Generi poi la gioia, se tutto stimerai gioia, quando ti imbatterai in varie tentazioni (Gc 1, 2), e offrirai questa gioia in sacrificio a Dio; e quando ti avvicinerai lieto a Dio, ti renderà nuovamente quello che avrai offerto, e ti dirà: Di nuovo mi vedrete, e gioirà il vostro cuore, e nessuno vi toglierà la vostra gioia (cf Gv 16, 22. 17). Così dunque riceverai moltiplicato quel che avrai offerto a Dio.

Qualcosa di simile, anche se sotto altra figura, è riportato negli Evangeli, quando è detto in parabola che un tale ricevette una mina, per trafficarla e guadagnare il denaro per il padre di famiglia (cf Lc 19, 12 ss. e Mt 25, 14 ss.); ma se tu ne porterai cinque moltiplicate in dieci, saranno donate e concesse proprio a te. Senti infatti quel che dice: Prendete a questi la mina, e datela a quello che ne ha dieci (Lc 19, 24).

Così dunque sembra che traffichiamo per il Signore, ma i guadagni del commercio sono ceduti a noi; e sembra che offriamo vittime al Signore, ma esse sono ridonate a noi che offriamo. Dio infatti non ha bisogno di nessuno, ma vuole che noi siamo ricchi, desidera il nostro profitto in ogni cosa.
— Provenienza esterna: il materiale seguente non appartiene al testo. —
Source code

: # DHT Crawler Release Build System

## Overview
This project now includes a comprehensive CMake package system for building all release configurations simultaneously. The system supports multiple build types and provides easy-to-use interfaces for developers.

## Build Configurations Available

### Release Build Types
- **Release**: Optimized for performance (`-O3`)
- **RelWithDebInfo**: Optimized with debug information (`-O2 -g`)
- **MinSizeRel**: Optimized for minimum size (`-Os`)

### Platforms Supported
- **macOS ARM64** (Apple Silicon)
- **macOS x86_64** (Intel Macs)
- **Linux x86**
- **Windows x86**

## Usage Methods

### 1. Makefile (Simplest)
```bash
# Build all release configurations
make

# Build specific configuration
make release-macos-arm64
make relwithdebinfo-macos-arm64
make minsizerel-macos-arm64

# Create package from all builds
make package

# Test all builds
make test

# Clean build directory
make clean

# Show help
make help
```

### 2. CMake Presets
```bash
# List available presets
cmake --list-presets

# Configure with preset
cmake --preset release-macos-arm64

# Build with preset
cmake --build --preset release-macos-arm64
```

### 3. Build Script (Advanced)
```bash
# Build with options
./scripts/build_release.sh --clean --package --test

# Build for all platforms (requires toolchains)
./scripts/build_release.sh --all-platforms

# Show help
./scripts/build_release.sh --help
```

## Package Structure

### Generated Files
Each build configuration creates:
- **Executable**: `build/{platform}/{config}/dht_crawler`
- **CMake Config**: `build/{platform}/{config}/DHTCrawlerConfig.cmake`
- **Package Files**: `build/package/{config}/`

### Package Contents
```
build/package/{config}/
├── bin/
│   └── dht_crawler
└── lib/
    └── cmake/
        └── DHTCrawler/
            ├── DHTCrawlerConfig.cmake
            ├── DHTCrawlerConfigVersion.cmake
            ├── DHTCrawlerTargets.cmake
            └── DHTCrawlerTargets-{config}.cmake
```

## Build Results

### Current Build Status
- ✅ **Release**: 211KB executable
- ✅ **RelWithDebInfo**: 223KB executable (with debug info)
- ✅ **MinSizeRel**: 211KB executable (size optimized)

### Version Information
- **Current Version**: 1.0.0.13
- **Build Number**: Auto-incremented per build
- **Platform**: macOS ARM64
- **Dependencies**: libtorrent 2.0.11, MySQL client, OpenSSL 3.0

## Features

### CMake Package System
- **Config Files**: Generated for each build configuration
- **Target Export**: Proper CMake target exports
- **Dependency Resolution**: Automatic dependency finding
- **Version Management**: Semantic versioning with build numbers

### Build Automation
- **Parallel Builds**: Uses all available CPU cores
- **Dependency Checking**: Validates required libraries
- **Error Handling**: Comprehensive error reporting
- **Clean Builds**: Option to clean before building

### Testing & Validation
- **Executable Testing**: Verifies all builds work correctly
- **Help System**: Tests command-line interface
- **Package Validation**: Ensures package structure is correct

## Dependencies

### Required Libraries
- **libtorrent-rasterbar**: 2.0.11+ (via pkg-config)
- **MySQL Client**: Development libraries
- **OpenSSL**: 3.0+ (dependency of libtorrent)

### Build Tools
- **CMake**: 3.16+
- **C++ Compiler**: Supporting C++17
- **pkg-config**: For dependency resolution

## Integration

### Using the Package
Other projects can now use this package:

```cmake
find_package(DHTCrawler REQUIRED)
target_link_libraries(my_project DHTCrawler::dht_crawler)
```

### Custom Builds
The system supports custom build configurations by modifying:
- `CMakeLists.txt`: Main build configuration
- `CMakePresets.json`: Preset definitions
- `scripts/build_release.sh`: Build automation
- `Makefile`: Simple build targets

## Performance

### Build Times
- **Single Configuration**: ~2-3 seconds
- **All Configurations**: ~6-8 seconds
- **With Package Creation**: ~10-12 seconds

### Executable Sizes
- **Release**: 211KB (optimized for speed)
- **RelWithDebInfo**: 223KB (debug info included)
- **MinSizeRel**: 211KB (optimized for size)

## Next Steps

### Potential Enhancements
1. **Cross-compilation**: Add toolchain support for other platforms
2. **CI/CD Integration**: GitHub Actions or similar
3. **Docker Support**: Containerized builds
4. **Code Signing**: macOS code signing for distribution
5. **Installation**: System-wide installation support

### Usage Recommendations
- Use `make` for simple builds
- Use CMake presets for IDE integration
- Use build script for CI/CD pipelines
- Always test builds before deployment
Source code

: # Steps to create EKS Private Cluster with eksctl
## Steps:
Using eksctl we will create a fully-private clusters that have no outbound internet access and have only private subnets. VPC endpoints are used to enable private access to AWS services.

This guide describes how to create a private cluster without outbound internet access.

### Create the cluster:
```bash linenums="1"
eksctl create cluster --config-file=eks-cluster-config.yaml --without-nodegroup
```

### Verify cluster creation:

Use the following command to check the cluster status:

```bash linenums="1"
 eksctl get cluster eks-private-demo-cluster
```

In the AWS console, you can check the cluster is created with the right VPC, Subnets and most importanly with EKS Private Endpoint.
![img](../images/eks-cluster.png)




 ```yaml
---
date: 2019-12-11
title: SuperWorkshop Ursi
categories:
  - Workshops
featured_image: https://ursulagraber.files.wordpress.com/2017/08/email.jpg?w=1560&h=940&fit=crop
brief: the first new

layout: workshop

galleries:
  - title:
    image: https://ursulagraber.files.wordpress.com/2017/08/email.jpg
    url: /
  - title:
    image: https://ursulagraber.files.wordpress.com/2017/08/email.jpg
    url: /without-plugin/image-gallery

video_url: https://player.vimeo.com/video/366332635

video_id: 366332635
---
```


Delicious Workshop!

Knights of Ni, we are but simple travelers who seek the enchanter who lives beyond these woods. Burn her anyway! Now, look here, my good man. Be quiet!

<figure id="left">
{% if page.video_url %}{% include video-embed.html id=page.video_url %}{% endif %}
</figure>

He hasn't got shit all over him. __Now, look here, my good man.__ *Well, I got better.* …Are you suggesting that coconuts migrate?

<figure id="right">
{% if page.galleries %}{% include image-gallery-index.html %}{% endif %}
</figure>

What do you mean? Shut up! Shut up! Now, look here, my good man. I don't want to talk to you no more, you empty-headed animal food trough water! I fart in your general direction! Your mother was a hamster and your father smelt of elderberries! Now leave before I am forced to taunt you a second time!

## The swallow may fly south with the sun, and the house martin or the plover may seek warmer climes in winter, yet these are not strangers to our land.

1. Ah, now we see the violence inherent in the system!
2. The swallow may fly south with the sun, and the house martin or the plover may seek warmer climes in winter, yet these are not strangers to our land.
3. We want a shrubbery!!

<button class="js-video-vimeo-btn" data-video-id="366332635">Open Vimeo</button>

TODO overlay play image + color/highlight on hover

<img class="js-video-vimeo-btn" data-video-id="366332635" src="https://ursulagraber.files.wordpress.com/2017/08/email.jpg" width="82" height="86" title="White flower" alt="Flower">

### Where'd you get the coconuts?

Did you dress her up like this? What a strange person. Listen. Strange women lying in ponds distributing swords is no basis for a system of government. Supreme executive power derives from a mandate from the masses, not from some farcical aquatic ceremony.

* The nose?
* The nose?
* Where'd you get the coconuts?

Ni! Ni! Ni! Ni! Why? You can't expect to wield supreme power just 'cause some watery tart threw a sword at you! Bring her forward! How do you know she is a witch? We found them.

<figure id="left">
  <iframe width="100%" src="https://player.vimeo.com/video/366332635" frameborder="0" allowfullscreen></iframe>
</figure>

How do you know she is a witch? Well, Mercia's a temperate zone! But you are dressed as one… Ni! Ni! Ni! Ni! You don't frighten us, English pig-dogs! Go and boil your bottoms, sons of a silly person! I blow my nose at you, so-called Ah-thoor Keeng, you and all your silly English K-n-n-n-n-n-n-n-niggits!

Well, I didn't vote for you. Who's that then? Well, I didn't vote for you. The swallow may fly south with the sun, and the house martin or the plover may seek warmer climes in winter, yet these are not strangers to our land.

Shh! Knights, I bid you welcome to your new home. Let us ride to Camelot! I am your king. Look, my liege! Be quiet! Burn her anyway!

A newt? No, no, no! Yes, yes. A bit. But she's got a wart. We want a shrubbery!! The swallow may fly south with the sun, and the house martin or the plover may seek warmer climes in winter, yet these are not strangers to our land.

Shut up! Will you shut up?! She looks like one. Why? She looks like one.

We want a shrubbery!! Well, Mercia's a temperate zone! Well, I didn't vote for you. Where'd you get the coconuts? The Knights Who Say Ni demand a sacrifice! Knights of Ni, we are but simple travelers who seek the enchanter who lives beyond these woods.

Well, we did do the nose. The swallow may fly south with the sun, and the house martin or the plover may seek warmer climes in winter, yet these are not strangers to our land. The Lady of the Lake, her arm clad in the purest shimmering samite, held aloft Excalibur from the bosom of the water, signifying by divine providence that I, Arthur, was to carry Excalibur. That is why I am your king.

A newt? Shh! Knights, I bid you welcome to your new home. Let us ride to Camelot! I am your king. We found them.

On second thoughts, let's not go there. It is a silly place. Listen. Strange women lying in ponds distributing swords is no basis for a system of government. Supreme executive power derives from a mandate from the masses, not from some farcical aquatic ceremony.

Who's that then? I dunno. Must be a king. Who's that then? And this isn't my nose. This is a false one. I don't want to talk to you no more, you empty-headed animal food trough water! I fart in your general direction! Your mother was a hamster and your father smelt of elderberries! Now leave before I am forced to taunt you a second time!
Questa figura ci è mostrata anche in quel che si è compiuto per Giobbe: anch'egli infatti, essendo ricco, perdette tutto per Dio. Ma poiché sopportò bene i combattimenti della pazienza, e fu magnanimo in tutto quello che patì, e disse: Il Signore ha dato, il Signore ha tolto; come è piaciuto al Signore, cosi è accaduto, sia benedetto il Nome del Signore (Gb 1, 21), vedi, alla fine, ciò che si scrive di lui: Ricevette il doppio di tutto quello che aveva perduto (Gb 42, 10).

Vedi cosa vuol dire perdere qualcosa per Dio? Riceverla per te moltiplicata. Ma a te, gli Evangeli promettono qualcosa di più abbondante: ti offrono il centuplo, e per di più la vita eterna (cf Mt 19, 29 e par.) in Gesù Cristo nostro Signore, al quale è la gloria e il dominio nei secoli dei secoli. Amen (1 Pt 4, 11).